Stop at the line that contains "1. Install docker". Until then, set down each line of the records exactly, beginning with the first, and skip pictures.

# RECORDS PROVIDED:

☆ ☆ ☆ ☆

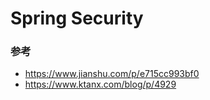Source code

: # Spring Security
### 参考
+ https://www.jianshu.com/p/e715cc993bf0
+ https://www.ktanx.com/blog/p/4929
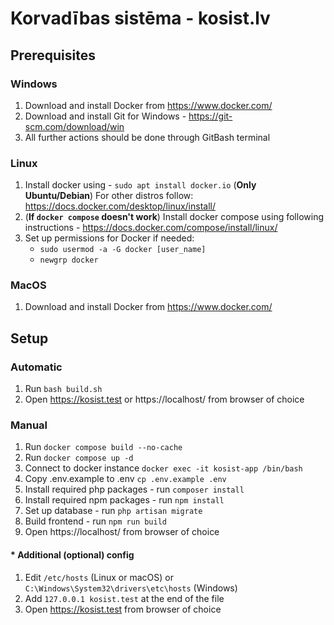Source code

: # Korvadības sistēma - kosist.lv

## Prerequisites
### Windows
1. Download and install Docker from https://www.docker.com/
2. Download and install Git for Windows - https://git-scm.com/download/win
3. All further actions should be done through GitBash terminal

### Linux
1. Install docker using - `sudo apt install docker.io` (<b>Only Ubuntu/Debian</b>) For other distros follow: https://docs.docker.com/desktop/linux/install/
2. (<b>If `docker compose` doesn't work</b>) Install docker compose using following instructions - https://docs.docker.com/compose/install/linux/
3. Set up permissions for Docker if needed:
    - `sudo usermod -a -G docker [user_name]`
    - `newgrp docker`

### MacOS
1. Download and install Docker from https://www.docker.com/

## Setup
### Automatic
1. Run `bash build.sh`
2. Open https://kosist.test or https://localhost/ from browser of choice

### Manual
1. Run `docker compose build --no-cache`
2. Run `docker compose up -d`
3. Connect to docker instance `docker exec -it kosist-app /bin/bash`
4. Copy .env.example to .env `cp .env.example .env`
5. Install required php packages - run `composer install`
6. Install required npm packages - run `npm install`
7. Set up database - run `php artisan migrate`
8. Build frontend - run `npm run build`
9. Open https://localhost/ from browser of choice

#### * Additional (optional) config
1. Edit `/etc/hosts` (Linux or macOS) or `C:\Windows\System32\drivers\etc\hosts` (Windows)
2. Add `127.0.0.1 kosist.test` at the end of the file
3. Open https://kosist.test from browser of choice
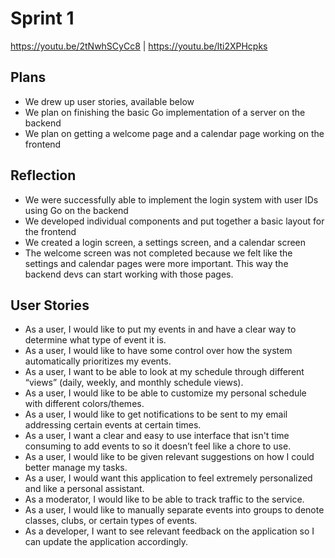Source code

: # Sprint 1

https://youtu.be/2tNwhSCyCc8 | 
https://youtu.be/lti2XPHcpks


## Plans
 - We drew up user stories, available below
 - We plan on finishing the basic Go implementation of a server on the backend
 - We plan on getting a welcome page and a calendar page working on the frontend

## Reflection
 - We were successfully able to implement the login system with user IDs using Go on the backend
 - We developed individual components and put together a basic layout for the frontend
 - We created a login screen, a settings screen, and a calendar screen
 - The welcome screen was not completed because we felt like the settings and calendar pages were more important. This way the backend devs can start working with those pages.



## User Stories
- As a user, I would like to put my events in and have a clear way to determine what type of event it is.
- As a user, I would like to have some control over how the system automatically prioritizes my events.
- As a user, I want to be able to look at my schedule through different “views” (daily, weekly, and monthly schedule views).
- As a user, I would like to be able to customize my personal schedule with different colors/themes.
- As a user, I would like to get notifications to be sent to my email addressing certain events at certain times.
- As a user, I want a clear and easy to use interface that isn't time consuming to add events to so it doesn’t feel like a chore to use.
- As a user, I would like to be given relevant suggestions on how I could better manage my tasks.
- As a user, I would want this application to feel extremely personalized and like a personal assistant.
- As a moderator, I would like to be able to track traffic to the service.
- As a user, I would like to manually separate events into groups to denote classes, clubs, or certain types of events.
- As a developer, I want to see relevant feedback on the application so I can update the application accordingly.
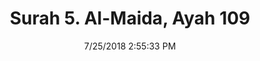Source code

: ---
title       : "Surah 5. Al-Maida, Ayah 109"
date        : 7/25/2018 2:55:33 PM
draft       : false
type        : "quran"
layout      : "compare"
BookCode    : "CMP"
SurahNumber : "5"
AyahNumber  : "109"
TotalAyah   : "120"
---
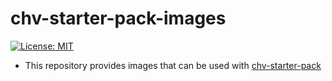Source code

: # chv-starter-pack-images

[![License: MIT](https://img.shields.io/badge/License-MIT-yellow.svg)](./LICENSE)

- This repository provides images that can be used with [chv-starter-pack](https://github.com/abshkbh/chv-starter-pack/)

☆ ☆ ☆ ☆

# WRITTEN SOLUTION:
Source code

: # Spring Security
### 参考
+ https://www.jianshu.com/p/e715cc993bf0
+ https://www.ktanx.com/blog/p/4929
Source code

: # Korvadības sistēma - kosist.lv

## Prerequisites
### Windows
1. Download and install Docker from https://www.docker.com/
2. Download and install Git for Windows - https://git-scm.com/download/win
3. All further actions should be done through GitBash terminal

### Linux
1. Install docker using - `sudo apt install docker.io` (<b>Only Ubuntu/Debian</b>) For other distros follow: https://docs.docker.com/desktop/linux/install/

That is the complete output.